'Homenot' Claudio López Lamadrid / FARRUQO

'Homenot' Claudio López Lamadrid / FARRUQO

Letra Clásica

Claudio López Lamadrid: Dios no tiene reloj

El gran director literario de Penguin Random House ganó la batalla de ultramar, la misma que desechó Carlos Barral y la misma que negó Pere Gimferrer

18 enero, 2019 00:00

"Mi amor me dejó ayer". Así lo escribió Ángeles González-Sinde, la exministra de Cultura de Zapatero en Instagram; y la frase acompaña a una instantánea tomada de un retrato de Claudio López Lamadrid, que murió el viernes, 11 de enero, de manera repentina en su propio despacho de Penguin Random House. Su desaparición, a los 59 años, rompe uno de los puentes más sólidos que se han establecido entre España y Latinoamérica, el más significativo desde que Carmen Balcells acomodó a García Márquez y Vargas Llosa en el Sarrià dulce de los sesenta, mientras eclosionaba el boom y mucho antes de que los dos grandes de la narrativa castellana de la última centuria llegaran a su cénit. López Lamadrid se hizo editor en la Tusquets de Beatriz de Moura pero pronto desbordó a la elegante boutique de las letras para instalarse en los sellos multinacionales de la edición, basados en las economías de escala, que permiten apostar, perder y ganar, todo al mismo tiempo. 
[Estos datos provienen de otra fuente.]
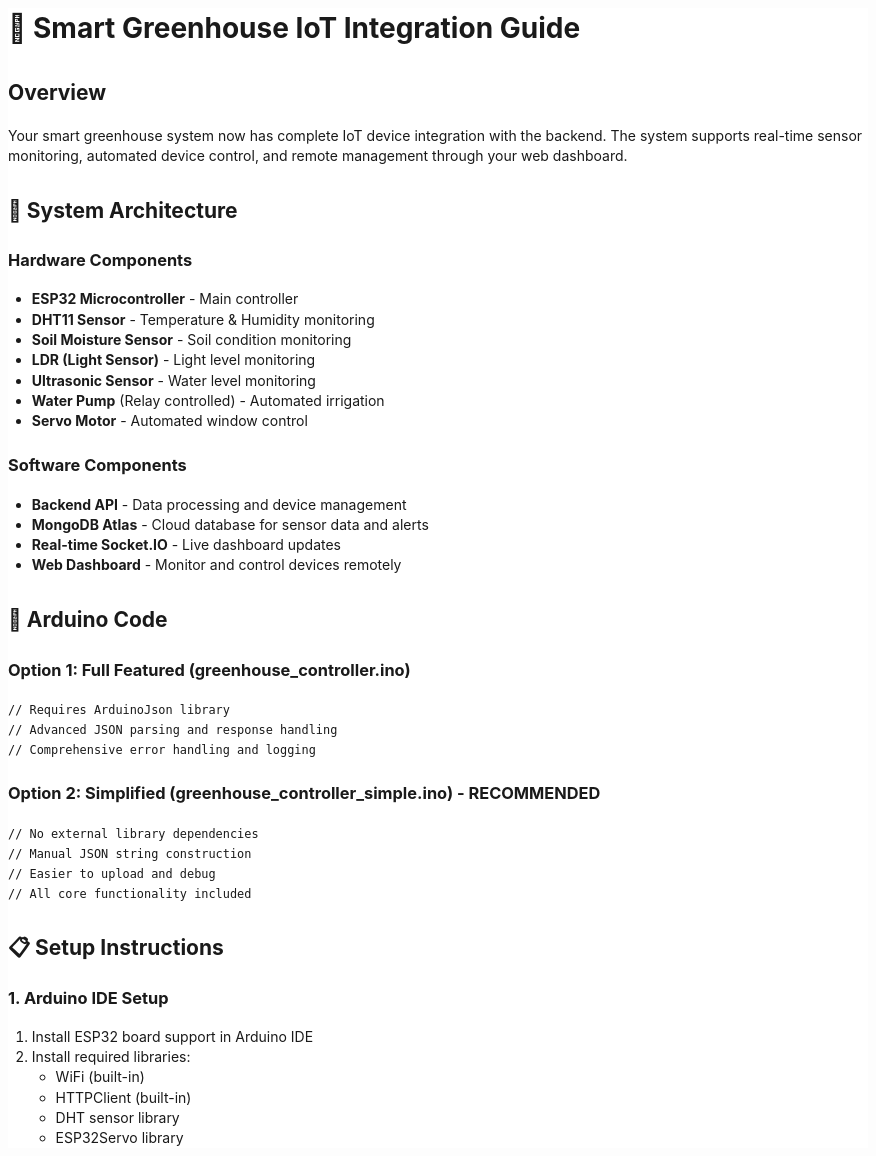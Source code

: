 # 🌱 Smart Greenhouse IoT Integration Guide

## Overview
Your smart greenhouse system now has complete IoT device integration with the backend. The system supports real-time sensor monitoring, automated device control, and remote management through your web dashboard.

## 📡 System Architecture

### Hardware Components
- **ESP32 Microcontroller** - Main controller
- **DHT11 Sensor** - Temperature & Humidity monitoring
- **Soil Moisture Sensor** - Soil condition monitoring
- **LDR (Light Sensor)** - Light level monitoring
- **Ultrasonic Sensor** - Water level monitoring
- **Water Pump** (Relay controlled) - Automated irrigation
- **Servo Motor** - Automated window control

### Software Components
- **Backend API** - Data processing and device management
- **MongoDB Atlas** - Cloud database for sensor data and alerts
- **Real-time Socket.IO** - Live dashboard updates
- **Web Dashboard** - Monitor and control devices remotely

## 🔧 Arduino Code

### Option 1: Full Featured (greenhouse_controller.ino)
```arduino
// Requires ArduinoJson library
// Advanced JSON parsing and response handling
// Comprehensive error handling and logging
```

### Option 2: Simplified (greenhouse_controller_simple.ino) - **RECOMMENDED**
```arduino
// No external library dependencies
// Manual JSON string construction
// Easier to upload and debug
// All core functionality included
```

## 📋 Setup Instructions

### 1. Arduino IDE Setup
1. Install ESP32 board support in Arduino IDE
2. Install required libraries:
   - WiFi (built-in)
   - HTTPClient (built-in)
   - DHT sensor library
   - ESP32Servo library
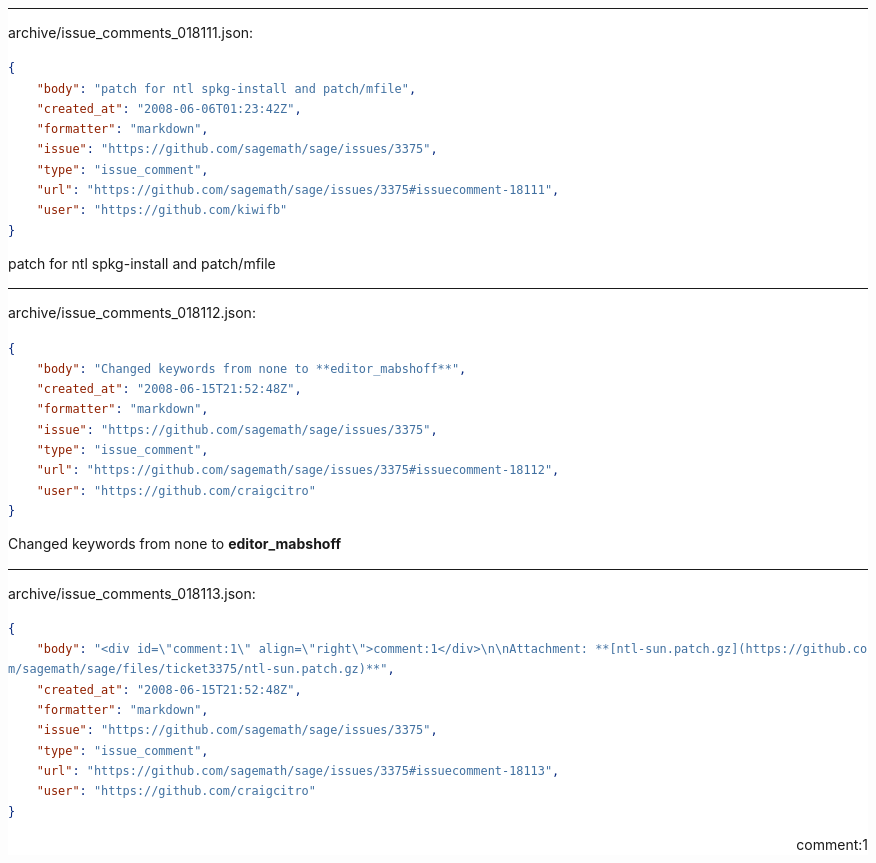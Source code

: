 

---

archive/issue_comments_018111.json:
```json
{
    "body": "patch for ntl spkg-install and patch/mfile",
    "created_at": "2008-06-06T01:23:42Z",
    "formatter": "markdown",
    "issue": "https://github.com/sagemath/sage/issues/3375",
    "type": "issue_comment",
    "url": "https://github.com/sagemath/sage/issues/3375#issuecomment-18111",
    "user": "https://github.com/kiwifb"
}
```

patch for ntl spkg-install and patch/mfile



---

archive/issue_comments_018112.json:
```json
{
    "body": "Changed keywords from none to **editor_mabshoff**",
    "created_at": "2008-06-15T21:52:48Z",
    "formatter": "markdown",
    "issue": "https://github.com/sagemath/sage/issues/3375",
    "type": "issue_comment",
    "url": "https://github.com/sagemath/sage/issues/3375#issuecomment-18112",
    "user": "https://github.com/craigcitro"
}
```

Changed keywords from none to **editor_mabshoff**



---

archive/issue_comments_018113.json:
```json
{
    "body": "<div id=\"comment:1\" align=\"right\">comment:1</div>\n\nAttachment: **[ntl-sun.patch.gz](https://github.com/sagemath/sage/files/ticket3375/ntl-sun.patch.gz)**",
    "created_at": "2008-06-15T21:52:48Z",
    "formatter": "markdown",
    "issue": "https://github.com/sagemath/sage/issues/3375",
    "type": "issue_comment",
    "url": "https://github.com/sagemath/sage/issues/3375#issuecomment-18113",
    "user": "https://github.com/craigcitro"
}
```

<div id="comment:1" align="right">comment:1</div>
Era el heredero natural de Carlos Barral, Víctor Seix, Esther Tusquets, Rafael Borràs, Jaume Vallcorba o Jorge Herralde, pero muy pronto se vio montado en un mastín de presencia gigantesca y voracidad sin fin. Llegó a Grijalbo Mondadori en 1997 para ocupar la vacante de Daniel Fernández y fue justamente entonces, al filo del fin de siglo, cuando se gestó la actual Random House, tras el desembarco de Bertelsman, conducida por Ricardo Cavallero, "uno de mis mentores", decía Claudio. Y el todavía joven editor lo supo aprovechar al vuelo aupando un catálogo indiscutible en el que se cruzan las dos Américas, la del Norte y la de México, Centroamérica y el Subcontinente, como le llaman a Latinoamérica los análisis económicos de la Cepal, el think tank de la izquierda lacerada y en trance de extinción. Fusionó las Américas, eso sí, mirando al París de François Gallimard, al encargarse de editar en español lo mejor del mítico sello galo.  

Las dos últimas décadas le pertenecen a Claudio; ganó la batalla de ultramar, la misma que hace ya mucho tiempo desechó Barral antes de rectificar e inscribir el primer boom en el Premio Formentor; la misma batalla que negó Pere Gimferrer antes de conocer y cartearse (en un intercambio epistolar de densidad y belleza) con Octavio Paz. López Lamadrid entró de primeras: crítico literario, traductor de autores como Tom Epanbauer y, ya de lleno en su oficio de editor, apostó con una mano por noveles como César Aira, Samantha Schwebling o Fernanda Melchor y con la otra acompañó a consagrados eternos con el Nobel a cuestas, como Coetzee, Orhan Pamuk o Naipaul.

Había aprendido el oficio desde cero: transportó cajas de libros en la sede de Tusquets, junto a Beatriz de Moura y de su tío Antonio López Lamadrid. Y justamente allí le tocó la lotería de los que te muestran el camino moralmente recto de la pasión por tu trabajo, con ventajas de niño estudioso, como la beca por ósmosis que le condujo hasta París, a los pies del Christian Bourgois, el magnífico. Claudio aprendió a batirse el cobre muy pronto ante la mirada de Bourgois el hombre de la editorial homónima, a medio camino entre la divina Gallimar y la satánica Èditions les Autres, el mismo que en 1989 publicó los Los versos satánicos de Salman Rushdie.    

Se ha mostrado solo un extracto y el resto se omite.